#### REQUIRED WORK:
Using the data below, copy each line that includes the word "Analyze".

#### THE DATA:

·····

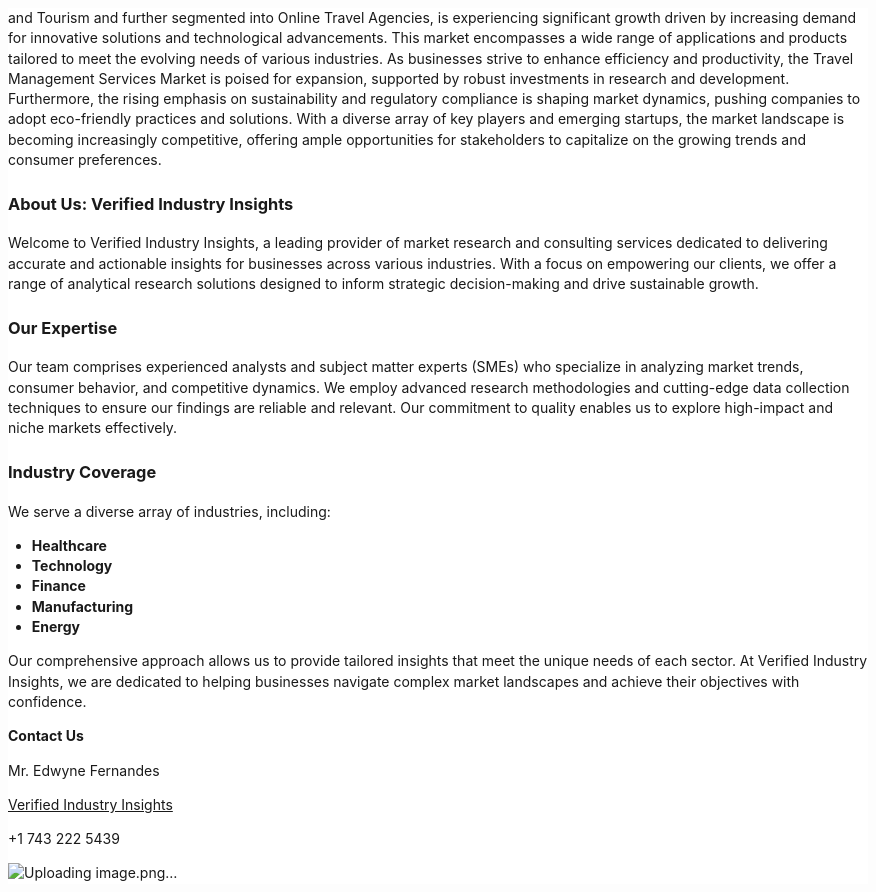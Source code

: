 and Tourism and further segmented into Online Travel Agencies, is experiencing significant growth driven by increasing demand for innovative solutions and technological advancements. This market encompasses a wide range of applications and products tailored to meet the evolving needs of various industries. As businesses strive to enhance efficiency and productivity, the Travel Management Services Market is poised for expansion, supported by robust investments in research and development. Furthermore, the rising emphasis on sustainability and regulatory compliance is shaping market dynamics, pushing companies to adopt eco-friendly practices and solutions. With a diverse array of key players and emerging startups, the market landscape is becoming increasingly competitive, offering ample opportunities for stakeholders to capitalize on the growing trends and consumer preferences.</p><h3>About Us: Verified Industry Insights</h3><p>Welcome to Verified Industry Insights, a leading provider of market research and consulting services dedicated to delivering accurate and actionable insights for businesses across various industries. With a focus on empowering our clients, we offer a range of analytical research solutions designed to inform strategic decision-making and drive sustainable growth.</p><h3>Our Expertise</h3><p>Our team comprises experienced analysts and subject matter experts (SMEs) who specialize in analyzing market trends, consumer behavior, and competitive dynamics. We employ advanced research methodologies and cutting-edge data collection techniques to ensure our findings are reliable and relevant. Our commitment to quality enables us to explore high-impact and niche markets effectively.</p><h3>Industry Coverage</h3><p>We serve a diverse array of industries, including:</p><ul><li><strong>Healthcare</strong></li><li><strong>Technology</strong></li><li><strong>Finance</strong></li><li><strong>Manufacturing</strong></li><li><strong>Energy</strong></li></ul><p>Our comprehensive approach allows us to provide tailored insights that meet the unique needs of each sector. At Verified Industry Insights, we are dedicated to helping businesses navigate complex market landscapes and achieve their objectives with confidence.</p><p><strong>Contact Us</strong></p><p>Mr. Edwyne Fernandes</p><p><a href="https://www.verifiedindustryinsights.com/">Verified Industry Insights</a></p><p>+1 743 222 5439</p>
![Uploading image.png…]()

·····

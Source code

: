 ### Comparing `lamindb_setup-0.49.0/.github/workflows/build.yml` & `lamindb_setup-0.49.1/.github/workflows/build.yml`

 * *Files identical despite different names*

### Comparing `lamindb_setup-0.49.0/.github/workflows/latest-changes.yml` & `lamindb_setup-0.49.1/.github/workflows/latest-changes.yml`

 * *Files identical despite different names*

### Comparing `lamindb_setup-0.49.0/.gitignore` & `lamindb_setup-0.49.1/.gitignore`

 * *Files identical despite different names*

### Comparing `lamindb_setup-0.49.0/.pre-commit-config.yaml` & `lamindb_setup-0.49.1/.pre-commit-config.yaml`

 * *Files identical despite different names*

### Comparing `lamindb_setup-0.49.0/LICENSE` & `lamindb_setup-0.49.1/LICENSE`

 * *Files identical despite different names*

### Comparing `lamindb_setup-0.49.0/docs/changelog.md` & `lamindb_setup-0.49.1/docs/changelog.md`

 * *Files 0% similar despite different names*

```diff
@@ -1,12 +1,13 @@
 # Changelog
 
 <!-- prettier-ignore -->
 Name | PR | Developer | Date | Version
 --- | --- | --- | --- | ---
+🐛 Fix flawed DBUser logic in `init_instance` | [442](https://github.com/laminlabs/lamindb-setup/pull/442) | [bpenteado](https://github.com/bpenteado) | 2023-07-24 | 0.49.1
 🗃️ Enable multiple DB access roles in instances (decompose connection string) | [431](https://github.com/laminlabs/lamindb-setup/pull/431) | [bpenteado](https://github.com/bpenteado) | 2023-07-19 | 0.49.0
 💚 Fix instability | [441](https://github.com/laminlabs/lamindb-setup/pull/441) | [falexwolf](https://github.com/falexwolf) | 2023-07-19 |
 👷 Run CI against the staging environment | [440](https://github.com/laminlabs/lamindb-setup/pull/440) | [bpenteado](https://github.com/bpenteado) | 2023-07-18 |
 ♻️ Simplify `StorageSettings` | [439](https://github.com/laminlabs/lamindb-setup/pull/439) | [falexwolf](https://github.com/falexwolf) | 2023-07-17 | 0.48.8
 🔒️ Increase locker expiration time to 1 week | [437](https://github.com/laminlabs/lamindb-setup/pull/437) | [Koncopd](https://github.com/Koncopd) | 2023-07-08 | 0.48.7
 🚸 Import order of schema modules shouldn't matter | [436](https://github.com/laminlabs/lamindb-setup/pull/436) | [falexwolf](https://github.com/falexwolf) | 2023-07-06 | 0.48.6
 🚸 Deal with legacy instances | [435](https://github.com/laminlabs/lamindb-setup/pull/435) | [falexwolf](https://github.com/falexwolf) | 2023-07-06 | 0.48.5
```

·····

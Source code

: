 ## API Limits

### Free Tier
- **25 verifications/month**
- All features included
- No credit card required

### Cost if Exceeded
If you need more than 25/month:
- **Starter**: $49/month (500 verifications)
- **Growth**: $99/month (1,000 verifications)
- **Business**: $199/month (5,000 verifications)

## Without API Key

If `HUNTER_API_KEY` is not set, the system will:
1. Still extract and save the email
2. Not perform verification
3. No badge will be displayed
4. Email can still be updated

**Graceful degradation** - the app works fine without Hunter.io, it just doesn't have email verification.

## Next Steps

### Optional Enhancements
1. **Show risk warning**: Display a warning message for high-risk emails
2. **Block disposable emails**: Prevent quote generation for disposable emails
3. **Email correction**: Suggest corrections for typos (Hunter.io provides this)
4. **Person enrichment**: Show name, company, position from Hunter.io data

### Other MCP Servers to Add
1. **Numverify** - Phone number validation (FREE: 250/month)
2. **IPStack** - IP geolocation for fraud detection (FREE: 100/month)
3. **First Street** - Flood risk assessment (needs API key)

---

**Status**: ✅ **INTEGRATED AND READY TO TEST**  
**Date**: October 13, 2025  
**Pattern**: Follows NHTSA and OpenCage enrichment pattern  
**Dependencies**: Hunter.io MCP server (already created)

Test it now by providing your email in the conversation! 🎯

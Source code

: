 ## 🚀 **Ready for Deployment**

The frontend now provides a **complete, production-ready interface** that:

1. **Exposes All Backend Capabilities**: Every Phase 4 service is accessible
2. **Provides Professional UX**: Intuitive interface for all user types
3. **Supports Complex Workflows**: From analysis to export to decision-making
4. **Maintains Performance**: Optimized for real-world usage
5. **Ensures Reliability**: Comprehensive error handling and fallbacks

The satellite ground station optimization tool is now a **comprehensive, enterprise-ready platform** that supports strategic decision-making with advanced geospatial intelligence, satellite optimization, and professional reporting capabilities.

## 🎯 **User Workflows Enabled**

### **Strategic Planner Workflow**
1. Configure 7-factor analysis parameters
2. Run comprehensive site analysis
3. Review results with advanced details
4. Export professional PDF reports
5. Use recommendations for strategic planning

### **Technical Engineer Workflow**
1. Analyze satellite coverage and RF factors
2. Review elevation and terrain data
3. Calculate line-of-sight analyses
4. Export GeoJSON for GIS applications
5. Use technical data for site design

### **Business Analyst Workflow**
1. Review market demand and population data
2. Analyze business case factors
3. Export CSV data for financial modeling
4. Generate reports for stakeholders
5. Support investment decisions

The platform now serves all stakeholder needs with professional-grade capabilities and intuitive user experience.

·····

#### TASK OUTPUT:
1. Analyze satellite coverage and RF factors
2. Analyze business case factors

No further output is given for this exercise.